> _Task directions_
Lines in the records below that contain the word "style" must each be copied.

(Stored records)
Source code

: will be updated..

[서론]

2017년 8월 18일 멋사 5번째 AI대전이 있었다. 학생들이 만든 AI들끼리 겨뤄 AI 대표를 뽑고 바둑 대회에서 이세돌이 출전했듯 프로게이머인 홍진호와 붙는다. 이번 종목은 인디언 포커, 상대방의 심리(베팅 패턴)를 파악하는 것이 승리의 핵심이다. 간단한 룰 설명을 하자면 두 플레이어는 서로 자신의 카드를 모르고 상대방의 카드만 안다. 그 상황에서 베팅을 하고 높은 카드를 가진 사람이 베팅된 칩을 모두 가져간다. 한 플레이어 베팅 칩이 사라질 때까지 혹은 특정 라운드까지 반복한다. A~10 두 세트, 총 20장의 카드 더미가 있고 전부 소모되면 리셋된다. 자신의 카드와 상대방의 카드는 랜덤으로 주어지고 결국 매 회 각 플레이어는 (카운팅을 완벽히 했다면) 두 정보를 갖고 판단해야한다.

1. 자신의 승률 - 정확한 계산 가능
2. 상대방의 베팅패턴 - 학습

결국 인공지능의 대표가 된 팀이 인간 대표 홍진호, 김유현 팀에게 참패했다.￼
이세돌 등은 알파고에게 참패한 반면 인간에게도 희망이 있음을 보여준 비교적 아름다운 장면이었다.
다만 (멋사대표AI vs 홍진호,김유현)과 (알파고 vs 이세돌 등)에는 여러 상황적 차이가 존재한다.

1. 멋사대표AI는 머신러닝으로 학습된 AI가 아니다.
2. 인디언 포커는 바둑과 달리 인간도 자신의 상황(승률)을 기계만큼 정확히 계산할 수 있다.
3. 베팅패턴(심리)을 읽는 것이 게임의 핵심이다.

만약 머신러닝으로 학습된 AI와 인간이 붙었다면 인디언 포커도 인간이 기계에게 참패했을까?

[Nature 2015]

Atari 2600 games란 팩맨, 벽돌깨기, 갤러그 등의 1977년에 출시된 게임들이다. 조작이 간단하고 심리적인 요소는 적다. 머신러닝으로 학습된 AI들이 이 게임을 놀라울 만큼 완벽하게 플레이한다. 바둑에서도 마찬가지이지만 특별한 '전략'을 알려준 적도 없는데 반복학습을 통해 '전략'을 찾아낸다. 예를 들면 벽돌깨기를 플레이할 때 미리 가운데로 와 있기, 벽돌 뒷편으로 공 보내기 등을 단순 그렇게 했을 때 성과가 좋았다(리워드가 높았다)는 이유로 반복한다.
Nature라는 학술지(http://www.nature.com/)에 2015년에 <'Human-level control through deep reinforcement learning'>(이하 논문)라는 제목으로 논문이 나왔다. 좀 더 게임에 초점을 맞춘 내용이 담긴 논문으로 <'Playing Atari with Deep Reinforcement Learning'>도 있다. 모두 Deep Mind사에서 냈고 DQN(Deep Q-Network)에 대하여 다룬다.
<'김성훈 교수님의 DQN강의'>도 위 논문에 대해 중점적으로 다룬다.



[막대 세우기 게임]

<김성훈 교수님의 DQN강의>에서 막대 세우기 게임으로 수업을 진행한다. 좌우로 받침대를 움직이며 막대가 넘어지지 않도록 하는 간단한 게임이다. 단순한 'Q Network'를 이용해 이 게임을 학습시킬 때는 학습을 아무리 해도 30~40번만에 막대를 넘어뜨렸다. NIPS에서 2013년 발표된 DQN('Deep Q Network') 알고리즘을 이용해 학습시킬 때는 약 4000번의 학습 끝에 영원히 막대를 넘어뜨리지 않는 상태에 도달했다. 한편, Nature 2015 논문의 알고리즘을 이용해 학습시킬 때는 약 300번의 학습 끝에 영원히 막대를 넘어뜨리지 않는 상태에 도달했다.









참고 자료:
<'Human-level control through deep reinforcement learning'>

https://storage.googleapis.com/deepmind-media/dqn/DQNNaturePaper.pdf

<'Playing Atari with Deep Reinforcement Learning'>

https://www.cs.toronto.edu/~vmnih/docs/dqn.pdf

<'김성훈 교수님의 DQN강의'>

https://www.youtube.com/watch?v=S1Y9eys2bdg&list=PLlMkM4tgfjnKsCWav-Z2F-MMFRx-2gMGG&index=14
==
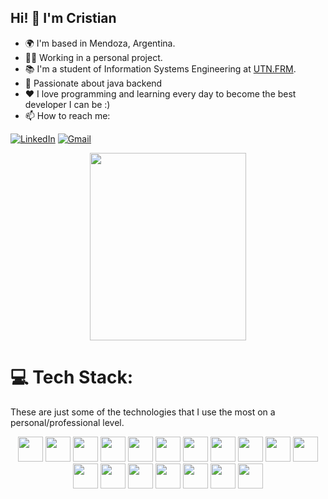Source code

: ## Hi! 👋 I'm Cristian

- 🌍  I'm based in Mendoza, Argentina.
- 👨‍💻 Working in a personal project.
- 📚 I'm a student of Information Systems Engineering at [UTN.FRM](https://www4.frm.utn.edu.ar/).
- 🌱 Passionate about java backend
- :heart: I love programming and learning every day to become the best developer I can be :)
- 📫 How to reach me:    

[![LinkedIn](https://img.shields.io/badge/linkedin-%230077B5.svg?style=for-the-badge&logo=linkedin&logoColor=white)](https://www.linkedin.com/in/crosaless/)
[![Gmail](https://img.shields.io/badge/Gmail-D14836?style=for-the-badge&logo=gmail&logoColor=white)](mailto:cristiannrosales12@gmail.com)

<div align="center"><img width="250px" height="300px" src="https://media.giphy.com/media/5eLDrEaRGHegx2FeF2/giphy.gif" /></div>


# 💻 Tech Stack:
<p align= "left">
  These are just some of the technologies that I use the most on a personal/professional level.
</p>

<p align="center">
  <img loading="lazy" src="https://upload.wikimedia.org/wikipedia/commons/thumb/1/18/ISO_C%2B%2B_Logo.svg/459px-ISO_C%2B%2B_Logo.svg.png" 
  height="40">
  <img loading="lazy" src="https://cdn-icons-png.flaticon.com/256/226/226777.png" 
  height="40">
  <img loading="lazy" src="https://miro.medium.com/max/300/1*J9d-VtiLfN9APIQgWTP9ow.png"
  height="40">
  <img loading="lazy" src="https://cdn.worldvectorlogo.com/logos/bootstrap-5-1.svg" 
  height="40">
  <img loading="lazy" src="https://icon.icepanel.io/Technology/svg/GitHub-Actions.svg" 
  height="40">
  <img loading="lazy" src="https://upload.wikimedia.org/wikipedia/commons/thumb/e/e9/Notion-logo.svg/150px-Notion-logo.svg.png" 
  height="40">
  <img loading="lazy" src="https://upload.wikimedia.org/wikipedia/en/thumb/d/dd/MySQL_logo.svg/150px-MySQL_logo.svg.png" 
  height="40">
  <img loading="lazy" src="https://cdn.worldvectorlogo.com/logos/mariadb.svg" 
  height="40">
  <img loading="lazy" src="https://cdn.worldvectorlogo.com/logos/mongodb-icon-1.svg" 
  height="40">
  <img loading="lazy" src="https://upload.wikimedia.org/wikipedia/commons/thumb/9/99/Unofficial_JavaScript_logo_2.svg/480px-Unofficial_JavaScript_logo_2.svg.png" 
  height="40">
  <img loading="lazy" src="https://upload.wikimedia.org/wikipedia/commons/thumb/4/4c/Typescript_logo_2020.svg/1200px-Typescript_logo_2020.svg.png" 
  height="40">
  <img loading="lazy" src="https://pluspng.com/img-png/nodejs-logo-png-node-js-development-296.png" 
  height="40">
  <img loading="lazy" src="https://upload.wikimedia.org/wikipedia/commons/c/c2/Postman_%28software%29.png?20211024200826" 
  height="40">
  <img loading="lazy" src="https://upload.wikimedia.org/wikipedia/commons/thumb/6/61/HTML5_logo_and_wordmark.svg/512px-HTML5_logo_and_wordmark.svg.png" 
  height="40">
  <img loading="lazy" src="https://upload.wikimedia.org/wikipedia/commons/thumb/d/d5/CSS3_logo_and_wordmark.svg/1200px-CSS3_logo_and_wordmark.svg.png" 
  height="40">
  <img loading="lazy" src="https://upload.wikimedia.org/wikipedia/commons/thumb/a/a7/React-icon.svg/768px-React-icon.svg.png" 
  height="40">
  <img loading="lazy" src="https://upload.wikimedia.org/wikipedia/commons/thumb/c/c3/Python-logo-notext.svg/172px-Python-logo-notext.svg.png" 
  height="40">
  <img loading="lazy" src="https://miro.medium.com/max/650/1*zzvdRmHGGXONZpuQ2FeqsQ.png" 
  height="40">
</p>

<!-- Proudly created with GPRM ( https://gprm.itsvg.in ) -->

> _Answer for this exercise_
[![LinkedIn](https://img.shields.io/badge/linkedin-%230077B5.svg?style=for-the-badge&logo=linkedin&logoColor=white)](https://www.linkedin.com/in/crosaless/)
[![Gmail](https://img.shields.io/badge/Gmail-D14836?style=for-the-badge&logo=gmail&logoColor=white)](mailto:cristiannrosales12@gmail.com)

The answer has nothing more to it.